There are MANY reasons why companies are moving away from Excel, but the largest one is increased financial risk. Companies simply cannot afford to the effects of fatal spreadsheet errors. The smallest clerical error can have the largest impact, so it doesn’t take a big stone to create a tidal wave.
Fidelity’s Magellan Fund learned this the hard way, by projecting they would make $4.32 per share. However, this turned out to be false, as an accounting error in excel resulting in the omission of the minus sign on a net capital loss of $1.3 billion. As a result, the estimate spreadsheet was only off $2.6 billion dollars.
The scariest part, is that this sort of thing happens all the time:
- TransAlta loses $24M over a simple “cut-and-paste” spreadsheet error
- Fannie Mae discovers a $1.136B error made in a spreadsheet
- The London Whale suffers a $6B trading loss via a (VAR) Value at Risk model containing standard Excel flaws
The list goes on. The impact of errors such of these not only impacts a company’s finances immediately but also hurts future business. With the ease in which information is accessed and shared amongst consumers, it can be almost impossible to bounce back from bad PR.

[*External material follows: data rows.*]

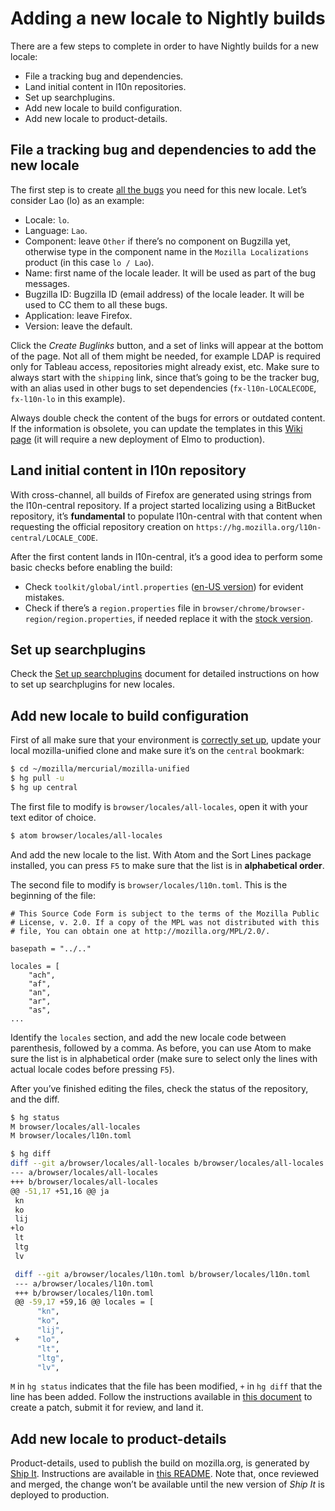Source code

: # Adding a new locale to Nightly builds

There are a few steps to complete in order to have Nightly builds for a new locale:
* File a tracking bug and dependencies.
* Land initial content in l10n repositories.
* Set up searchplugins.
* Add new locale to build configuration.
* Add new locale to product-details.

## File a tracking bug and dependencies to add the new locale

The first step is to create [all the bugs](https://l10n.mozilla.org/bugs/new-locale) you need for this new locale. Let’s consider Lao (lo) as an example:
* Locale: `lo`.
* Language: `Lao`.
* Component: leave `Other` if there’s no component on Bugzilla yet, otherwise type in the component name in the `Mozilla Localizations` product (in this case `lo / Lao`).
* Name: first name of the locale leader. It will be used as part of the bug messages.
* Bugzilla ID: Bugzilla ID (email address) of the locale leader. It will be used to CC them to all these bugs.
* Application: leave Firefox.
* Version: leave the default.

Click the *Create Buglinks* button, and a set of links will appear at the bottom of the page. Not all of them might be needed, for example LDAP is required only for Tableau access, repositories might already exist, etc. Make sure to always start with the `shipping` link, since that’s going to be the tracker bug, with an alias used in other bugs to set dependencies (`fx-l10n-LOCALECODE`, `fx-l10n-lo` in this example).

Always double check the content of the bugs for errors or outdated content. If the information is obsolete, you can update the templates in this [Wiki page](https://wiki.mozilla.org/L10n:Bugogram) (it will require a new deployment of Elmo to production).

## Land initial content in l10n repository

With cross-channel, all builds of Firefox are generated using strings from the l10n-central repository. If a project started localizing using a BitBucket repository, it’s **fundamental** to populate l10n-central with that content when requesting the official repository creation on `https://hg.mozilla.org/l10n-central/LOCALE_CODE`.

After the first content lands in l10n-central, it’s a good idea to perform some basic checks before enabling the build:
* Check `toolkit/global/intl.properties` ([en-US version](https://hg.mozilla.org/mozilla-central/file/default/toolkit/locales/en-US/chrome/global/intl.properties)) for evident mistakes.
* Check if there’s a `region.properties` file in `browser/chrome/browser-region/region.properties`, if needed replace it with the [stock version](../searchplugins/files/desktop_region.properties).

## Set up searchplugins

Check the [Set up searchplugins](../searchplugins/setup_searchplugins.md) document for detailed instructions on how to set up searchplugins for new locales.

## Add new locale to build configuration

First of all make sure that your environment is [correctly set up](../../tools/mercurial/setting_mercurial_environment.md), update your local mozilla-unified clone and make sure it’s on the `central` bookmark:

```BASH
$ cd ~/mozilla/mercurial/mozilla-unified
$ hg pull -u
$ hg up central
```

The first file to modify is `browser/locales/all-locales`, open it with your text editor of choice.

```BASH
$ atom browser/locales/all-locales
```

And add the new locale to the list. With Atom and the Sort Lines package installed, you can press `F5` to make sure that the list is in **alphabetical order**.

The second file to modify is `browser/locales/l10n.toml`. This is the beginning of the file:

```
# This Source Code Form is subject to the terms of the Mozilla Public
# License, v. 2.0. If a copy of the MPL was not distributed with this
# file, You can obtain one at http://mozilla.org/MPL/2.0/.

basepath = "../.."

locales = [
    "ach",
    "af",
    "an",
    "ar",
    "as",
...
```

Identify the `locales` section, and add the new locale code between parenthesis, followed by a comma. As before, you can use Atom to make sure the list is in alphabetical order (make sure to select only the lines with actual locale codes before pressing `F5`).

After you’ve finished editing the files, check the status of the repository, and the diff.

```BASH
$ hg status
M browser/locales/all-locales
M browser/locales/l10n.toml

$ hg diff
diff --git a/browser/locales/all-locales b/browser/locales/all-locales
--- a/browser/locales/all-locales
+++ b/browser/locales/all-locales
@@ -51,17 +51,16 @@ ja
 kn
 ko
 lij
+lo
 lt
 ltg
 lv

 diff --git a/browser/locales/l10n.toml b/browser/locales/l10n.toml
 --- a/browser/locales/l10n.toml
 +++ b/browser/locales/l10n.toml
 @@ -59,17 +59,16 @@ locales = [
      "kn",
      "ko",
      "lij",
 +    "lo",
      "lt",
      "ltg",
      "lv",
```

`M` in `hg status` indicates that the file has been modified, `+` in `hg diff` that the line has been added. Follow the instructions available in [this document](../../tools/mercurial/creating_mercurial_patch.md) to create a patch, submit it for review, and land it.

## Add new locale to product-details

Product-details, used to publish the build on mozilla.org, is generated by [Ship It](https://github.com/mozilla-releng/ship-it). Instructions are available in [this README](https://github.com/mozilla-releng/ship-it/blob/master/README-l10n.md). Note that, once reviewed and merged, the change won’t be available until the new version of *Ship It* is deployed to production.
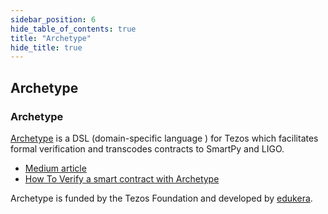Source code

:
 ```yaml
---
sidebar_position: 6
hide_table_of_contents: true
title: "Archetype"
hide_title: true
---
```


## Archetype

### **Archetype**

[Archetype](https://archetype-lang.org) is a DSL \(domain-specific language \) for Tezos which facilitates formal verification and transcodes contracts to SmartPy and LIGO.

* [Medium article](https://medium.com/coinmonks/archetype-a-dsl-for-tezos-6f55c92d1035%20)
* [How To Verify a smart contract with Archetype](https://medium.com/coinmonks/verify-a-smart-contract-with-archetype-6e0ea548e2da%20)

 Archetype is funded by the Tezos Foundation and developed by [edukera](http://www.edukera.com/).

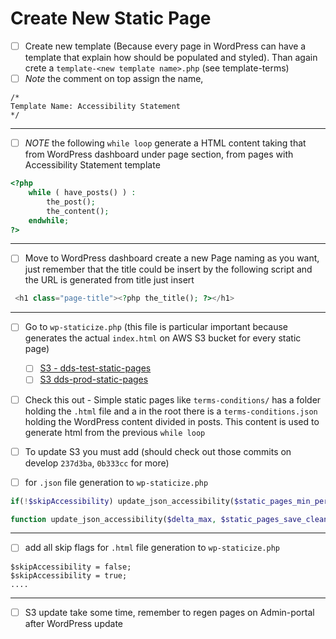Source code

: # Create New Static Page

- [ ] Create new template (Because every page in WordPress can have a template that explain how should be populated and styled). Than again crete a `template-<new template name>.php` (see template-terms)
- [ ] _Note_ the comment on top assign the name,

```
/*
Template Name: Accessibility Statement
*/
```

---

- [ ] _NOTE_ the following `while loop` generate a HTML content taking that from WordPress dashboard under page section, from pages with Accessibility Statement template

```php
<?php
	while ( have_posts() ) :
		the_post();
		the_content();
	endwhile;
?>
```

---

- [ ] Move to WordPress dashboard create a new Page naming as you want, just remember that the title could be insert by the following script and the URL is generated from title just insert

```php
 <h1 class="page-title"><?php the_title(); ?></h1>
```

---

- [ ] Go to `wp-staticize.php` (this file is particular important because generates the actual `index.html` on AWS S3 bucket for every static page)

  - [ ] [S3 - dds-test-static-pages](https://eu-west-1.console.aws.amazon.com/s3/buckets/dds-test-static-pages?region=eu-west-1&bucketType=general&tab=objects)
  - [ ] [S3 dds-prod-static-pages](https://eu-west-1.console.aws.amazon.com/s3/buckets/dds-prod-static-pages?region=eu-west-1&bucketType=general&tab=objects)

- [ ] Check this out - Simple static pages like `terms-conditions/` has a folder holding the `.html` file and a in the root there is a `terms-conditions.json` holding the WordPress content divided in posts. This content is used to generate html from the previous `while loop`

- [ ] To update S3 you must add (should check out those commits on develop `237d3ba`, `0b333cc` for more)

- [ ] for `.json` file generation to `wp-staticize.php`

```php
if(!$skipAccessibility) update_json_accessibility($static_pages_min_period, $static_pages_save_clean_fs);

function update_json_accessibility($delta_max, $static_pages_save_clean_fs){ ... }
```

---

- [ ] add all skip flags for `.html` file generation to `wp-staticize.php`

```
$skipAccessibility = false;
$skipAccessibility = true;
....
```

---

- [ ] S3 update take some time, remember to regen pages on Admin-portal after WordPress update
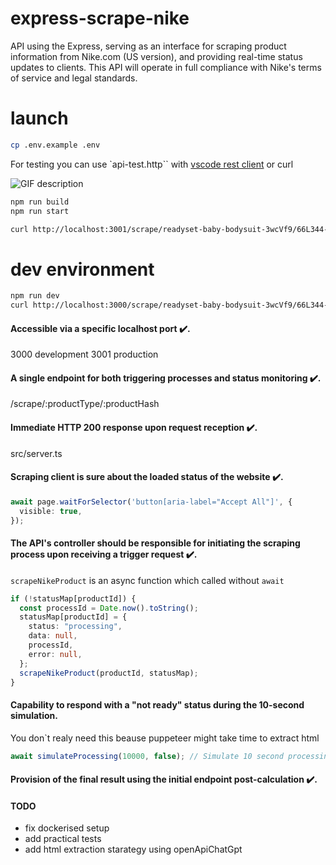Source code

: # express-scrape-nike

API using the Express, serving as an interface for scraping product information from Nike.com (US version), and providing real-time status updates to clients. This API will operate in full compliance with Nike's terms of service and legal standards.

# launch

```sh
cp .env.example .env
```

For testing you can use `api-test.http`` with [vscode rest client](https://marketplace.visualstudio.com/items?itemName=humao.rest-client) or curl

![GIF description](./scrape-nike.gif)

```sh
npm run build
npm run start

curl http://localhost:3001/scrape/readyset-baby-bodysuit-3wcVf9/66L344-782
```

# dev environment

```sh
npm run dev
curl http://localhost:3000/scrape/readyset-baby-bodysuit-3wcVf9/66L344-782

```

#### Accessible via a specific localhost port ✔️.

3000 development
3001 production

#### A single endpoint for both triggering processes and status monitoring ✔️.

/scrape/:productType/:productHash

#### Immediate HTTP 200 response upon request reception ✔️.

src/server.ts

#### Scraping client is sure about the loaded status of the website ✔️.

```typescript
await page.waitForSelector('button[aria-label="Accept All"]', {
  visible: true,
});
```

#### The API's controller should be responsible for initiating the scraping process upon receiving a trigger request ✔️.

`scrapeNikeProduct` is an async function which called without `await`

```typescript
if (!statusMap[productId]) {
  const processId = Date.now().toString();
  statusMap[productId] = {
    status: "processing",
    data: null,
    processId,
    error: null,
  };
  scrapeNikeProduct(productId, statusMap);
}
```

#### Capability to respond with a "not ready" status during the 10-second simulation.

You don`t realy need this beause puppeteer might take time to extract html

```typescript
await simulateProcessing(10000, false); // Simulate 10 second processing time
```

#### Provision of the final result using the initial endpoint post-calculation ✔️.

#### TODO

- fix dockerised setup
- add practical tests
- add html extraction starategy using openApiChatGpt
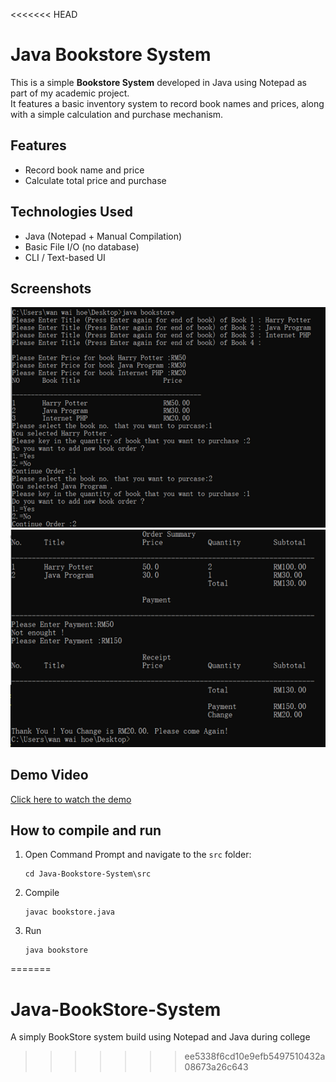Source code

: <<<<<<< HEAD
# Java Bookstore System

This is a simple **Bookstore System** developed in Java using Notepad as part of my academic project.  
It features a basic inventory system to record book names and prices, along with a simple calculation and purchase mechanism.

## Features

- Record book name and price
- Calculate total price and purchase

## Technologies Used

- Java (Notepad + Manual Compilation)
- Basic File I/O (no database)
- CLI / Text-based UI

## Screenshots

![Screenshot 1](./screenshots/bookstore_screenshot1.png)  
![Screenshot 2](./screenshots/bookstore_screenshot2.png)

## Demo Video

[Click here to watch the demo](https://youtu.be/TpLpl540Oxc)

## How to compile and run

1. Open Command Prompt and navigate to the `src` folder:

   ```
   cd Java-Bookstore-System\src

   ```

2. Compile

   ```
   javac bookstore.java

   ```

3. Run

   ```
   java bookstore

   ```
=======
# Java-BookStore-System
A simply BookStore system build using Notepad and Java during college
>>>>>>> ee5338f6cd10e9efb5497510432a08673a26c643
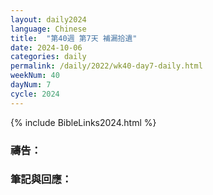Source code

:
 ```yaml
---
layout: daily2024
language: Chinese
title:  "第40週 第7天 補漏拾遺"
date: 2024-10-06
categories: daily
permalink: /daily/2022/wk40-day7-daily.html
weekNum: 40
dayNum: 7
cycle: 2024
---
```


{% include BibleLinks2024.html %}

### 禱告：

### 筆記與回應：
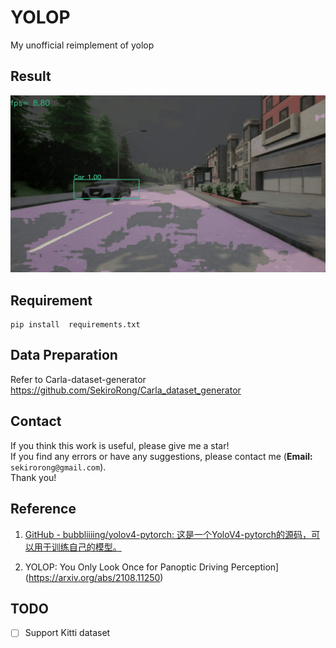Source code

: # YOLOP

My unofficial reimplement of yolop

## Result

![output.gif](output.gif)

## Requirement

```
pip install  requirements.txt
```

## Data Preparation

Refer to Carla-dataset-generator https://github.com/SekiroRong/Carla_dataset_generator

## Contact

If you think this work is useful, please give me a star!  
If you find any errors or have any suggestions, please contact me (**Email:** `sekirorong@gmail.com`).  
Thank you!

## Reference

1. [GitHub - bubbliiiing/yolov4-pytorch: 这是一个YoloV4-pytorch的源码，可以用于训练自己的模型。](https://github.com/bubbliiiing/yolov4-pytorch)

2. YOLOP: You Only Look Once for Panoptic Driving Perception](https://arxiv.org/abs/2108.11250)

## TODO

- [ ] Support Kitti dataset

Often times, financial officers worry about the cost of implementing new platforms into their business. Yes, some options are very expensive. However, as a consumer, you have choices. You can have a customized platform built from scratch, you can use an out-of-the-box platform and work your business around it, or you can hire a team to customize an out-of-the-box platform so that it works around your business. The only option you can’t afford, is to continue to rely on spreadsheets.